# how to fix slightly ripped leather furniture?



## dinosaur1 (Nov 22, 2009)

Our top grain leather furniture is made by FlexSteel. There is a small tear/rip that is hardly noticeable about 1/2 inch in length. Since I don't want it to get worse what is the best way I can repair this? It looks like it was caused by a fingernail.


----------



## epson (Jul 28, 2010)

As far as I know there is no quick way a do it yourselfer can fix his. You should contact a leather manufacturer or someone who can fix this kind of tare. Where I am located we have such a place that can fix, mend, color and match existing leather…


----------



## dinosaur1 (Nov 22, 2009)

epson said:


> As far as I know there is no quick way a do it yourselfer can fix his. You should contact a leather manufacturer or someone who can fix this kind of tare. Where I am located we have such a place that can fix, mend, color and match existing leather&#133;


What about the place we bought it from? 2 months ago.


----------



## epson (Jul 28, 2010)

I doubt that they have a repair shop as stores like that will only sell but not repair. They might send you to a place in your area that could repair it.


----------



## dinosaur1 (Nov 22, 2009)

epson said:


> I doubt that they have a repair shop as stores like that will only sell but not repair. They might send you to a place in your area that could repair it.

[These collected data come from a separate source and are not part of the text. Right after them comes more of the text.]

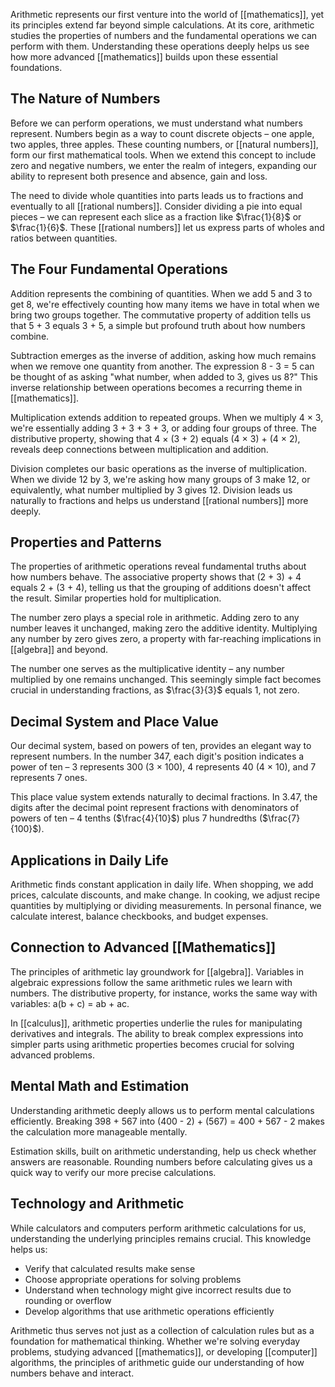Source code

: Arithmetic represents our first venture into the world of [[mathematics]], yet its principles extend far beyond simple calculations. At its core, arithmetic studies the properties of numbers and the fundamental operations we can perform with them. Understanding these operations deeply helps us see how more advanced [[mathematics]] builds upon these essential foundations.

## The Nature of Numbers

Before we can perform operations, we must understand what numbers represent. Numbers begin as a way to count discrete objects – one apple, two apples, three apples. These counting numbers, or [[natural numbers]], form our first mathematical tools. When we extend this concept to include zero and negative numbers, we enter the realm of integers, expanding our ability to represent both presence and absence, gain and loss.

The need to divide whole quantities into parts leads us to fractions and eventually to all [[rational numbers]]. Consider dividing a pie into equal pieces – we can represent each slice as a fraction like $\frac{1}{8}$ or $\frac{1}{6}$. These [[rational numbers]] let us express parts of wholes and ratios between quantities.

## The Four Fundamental Operations

Addition represents the combining of quantities. When we add 5 and 3 to get 8, we're effectively counting how many items we have in total when we bring two groups together. The commutative property of addition tells us that 5 + 3 equals 3 + 5, a simple but profound truth about how numbers combine.

Subtraction emerges as the inverse of addition, asking how much remains when we remove one quantity from another. The expression 8 - 3 = 5 can be thought of as asking "what number, when added to 3, gives us 8?" This inverse relationship between operations becomes a recurring theme in [[mathematics]].

Multiplication extends addition to repeated groups. When we multiply 4 × 3, we're essentially adding 3 + 3 + 3 + 3, or adding four groups of three. The distributive property, showing that 4 × (3 + 2) equals (4 × 3) + (4 × 2), reveals deep connections between multiplication and addition.

Division completes our basic operations as the inverse of multiplication. When we divide 12 by 3, we're asking how many groups of 3 make 12, or equivalently, what number multiplied by 3 gives 12. Division leads us naturally to fractions and helps us understand [[rational numbers]] more deeply.

## Properties and Patterns

The properties of arithmetic operations reveal fundamental truths about how numbers behave. The associative property shows that (2 + 3) + 4 equals 2 + (3 + 4), telling us that the grouping of additions doesn't affect the result. Similar properties hold for multiplication.

The number zero plays a special role in arithmetic. Adding zero to any number leaves it unchanged, making zero the additive identity. Multiplying any number by zero gives zero, a property with far-reaching implications in [[algebra]] and beyond.

The number one serves as the multiplicative identity – any number multiplied by one remains unchanged. This seemingly simple fact becomes crucial in understanding fractions, as $\frac{3}{3}$ equals 1, not zero.

## Decimal System and Place Value

Our decimal system, based on powers of ten, provides an elegant way to represent numbers. In the number 347, each digit's position indicates a power of ten – 3 represents 300 (3 × 100), 4 represents 40 (4 × 10), and 7 represents 7 ones.

This place value system extends naturally to decimal fractions. In 3.47, the digits after the decimal point represent fractions with denominators of powers of ten – 4 tenths ($\frac{4}{10}$) plus 7 hundredths ($\frac{7}{100}$).

## Applications in Daily Life

Arithmetic finds constant application in daily life. When shopping, we add prices, calculate discounts, and make change. In cooking, we adjust recipe quantities by multiplying or dividing measurements. In personal finance, we calculate interest, balance checkbooks, and budget expenses.

## Connection to Advanced [[Mathematics]]

The principles of arithmetic lay groundwork for [[algebra]]. Variables in algebraic expressions follow the same arithmetic rules we learn with numbers. The distributive property, for instance, works the same way with variables: a(b + c) = ab + ac.

In [[calculus]], arithmetic properties underlie the rules for manipulating derivatives and integrals. The ability to break complex expressions into simpler parts using arithmetic properties becomes crucial for solving advanced problems.

## Mental Math and Estimation

Understanding arithmetic deeply allows us to perform mental calculations efficiently. Breaking 398 + 567 into (400 - 2) + (567) = 400 + 567 - 2 makes the calculation more manageable mentally.

Estimation skills, built on arithmetic understanding, help us check whether answers are reasonable. Rounding numbers before calculating gives us a quick way to verify our more precise calculations.

## Technology and Arithmetic

While calculators and computers perform arithmetic calculations for us, understanding the underlying principles remains crucial. This knowledge helps us:

- Verify that calculated results make sense
- Choose appropriate operations for solving problems
- Understand when technology might give incorrect results due to rounding or overflow
- Develop algorithms that use arithmetic operations efficiently

Arithmetic thus serves not just as a collection of calculation rules but as a foundation for mathematical thinking. Whether we're solving everyday problems, studying advanced [[mathematics]], or developing [[computer]] algorithms, the principles of arithmetic guide our understanding of how numbers behave and interact.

They have their own techs. Guess its worth a try.


----------



## epson (Jul 28, 2010)

There is no harm in asking….


----------



## dinosaur1 (Nov 22, 2009)

epson said:


> There is no harm in asking&#133;.


We spent alot on this furniture so I wouldn't want to buy a kit to fix it.


----------



## epson (Jul 28, 2010)

I have actually seen those kits. They are not what they seem to be and will not do a very good job.


----------



## dinosaur1 (Nov 22, 2009)

epson said:


> I have actually seen those kits. They are not what they seem to be and will not do a very good job.


Thanks


----------



## epson (Jul 28, 2010)

No problem. Hope you get your rip repaired….


----------